Since 1963, February has marked the celebration of American Heart Month, when American Heart Association volunteers share information about heart disease and stroke and raise funds for research and education. There are certain heart-related illnesses and medications known to contribute to incontinence. To best manage incontinence, it’s important to recognize and treat the underlying causes.
Heart disease and incontinence
Heart disease affects the bladder in several ways. It can cause excessive urination or urine buildup, leading to urge incontinence. Peripheral vascular disease, a heart-related condition caused by blocked arteries in the arms and legs, hinders mobility, making it difficult to reach the bathroom in time.
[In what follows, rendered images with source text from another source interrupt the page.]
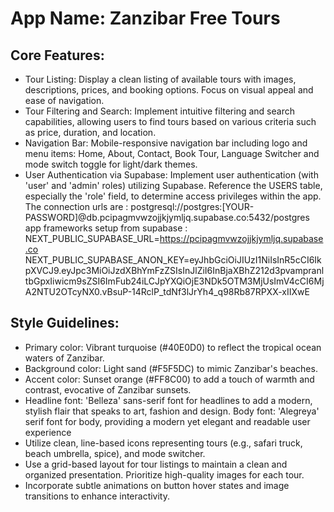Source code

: # **App Name**: Zanzibar Free Tours

## Core Features:

- Tour Listing: Display a clean listing of available tours with images, descriptions, prices, and booking options. Focus on visual appeal and ease of navigation.
- Tour Filtering and Search: Implement intuitive filtering and search capabilities, allowing users to find tours based on various criteria such as price, duration, and location.
- Navigation Bar: Mobile-responsive navigation bar including logo and menu items: Home, About, Contact, Book Tour, Language Switcher and mode switch toggle for light/dark themes.
- User Authentication via Supabase: Implement user authentication (with 'user' and 'admin' roles) utilizing Supabase. Reference the USERS table, especially the 'role' field, to determine access privileges within the app. The connection urls are : postgresql://postgres:[YOUR-PASSWORD]@db.pcipagmvwzojjkjymljq.supabase.co:5432/postgres  app frameworks setup from supabase : NEXT_PUBLIC_SUPABASE_URL=https://pcipagmvwzojjkjymljq.supabase.co NEXT_PUBLIC_SUPABASE_ANON_KEY=eyJhbGciOiJIUzI1NiIsInR5cCI6IkpXVCJ9.eyJpc3MiOiJzdXBhYmFzZSIsInJlZiI6InBjaXBhZ212d3pvampranltbGpxIiwicm9sZSI6ImFub24iLCJpYXQiOjE3NDk5OTM3MjUsImV4cCI6MjA2NTU2OTcyNX0.vBsuP-14RclP_tdNf3lJrYh4_q98Rb87RPXX-xIIXwE

## Style Guidelines:

- Primary color: Vibrant turquoise (#40E0D0) to reflect the tropical ocean waters of Zanzibar.
- Background color: Light sand (#F5F5DC) to mimic Zanzibar's beaches.
- Accent color: Sunset orange (#FF8C00) to add a touch of warmth and contrast, evocative of Zanzibar sunsets.
- Headline font: 'Belleza' sans-serif font for headlines to add a modern, stylish flair that speaks to art, fashion and design. Body font: 'Alegreya' serif font for body, providing a modern yet elegant and readable user experience
- Utilize clean, line-based icons representing tours (e.g., safari truck, beach umbrella, spice), and mode switcher.
- Use a grid-based layout for tour listings to maintain a clean and organized presentation. Prioritize high-quality images for each tour.
- Incorporate subtle animations on button hover states and image transitions to enhance interactivity.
If heart disease progresses to congestive heart failure, the patient experiences increased fluid output, which can lead to incontinence because of rapid and excessive filling of the bladder. High blood pressure, cholesterol and heart disease also can lead to stroke.
Other illnesses that can contribute to incontinence include diabetes, prostate problems, Alzheimer’s and nerve damage. In addition, conditions that restrict mobility contribute to functional incontinence; these include arthritis, Parkinson’s disease and eyesight problems.
Treating these underlying health conditions may improve incontinence symptoms. Here are some strategies your cardiologist may recommend:
- Eat a healthy diet of vegetables, fruits, fish and lean meats.
- Cut out unhealthy fats, sugars and salt.
- Participate in an exercise program based on your level of mobility.
- Reduce stress and quit unhealthy habits like smoking.
Effect of medications on the bladder
Many types of medications affect the bladder and its ability to function properly. Heart and blood pressure medications, or calcium channel blockers, can affect bladder muscles and cause urinary retention and overflow incontinence.
Diuretics, or water pills, taken to flush excess water from the body, are often used to treat high blood pressure, edema, heart failure and other health problems. Diuretics can contribute to incontinence, especially among older individuals or those with already impaired continence.
Sleeping pills, muscle relaxants, sedatives and hypnotics—or even alcohol—can cause confusion and an inability to know when it’s time to void the bladder. Other medications to watch out for include narcotics, antihistamines, antidepressants and antipsychotic drugs, which can contribute to immobility.
Talk to your doctor about any medications you or your loved one are taking to determine whether they are contributing to incontinence and how to best manage your condition. Ask if there are any nondrug therapies you can try, such as lowering blood pressure through a device like RESPeRATE, which can reduce blood pressure through the use of bio feedback or deep-breathing exercises, which has been proven in clinical studies.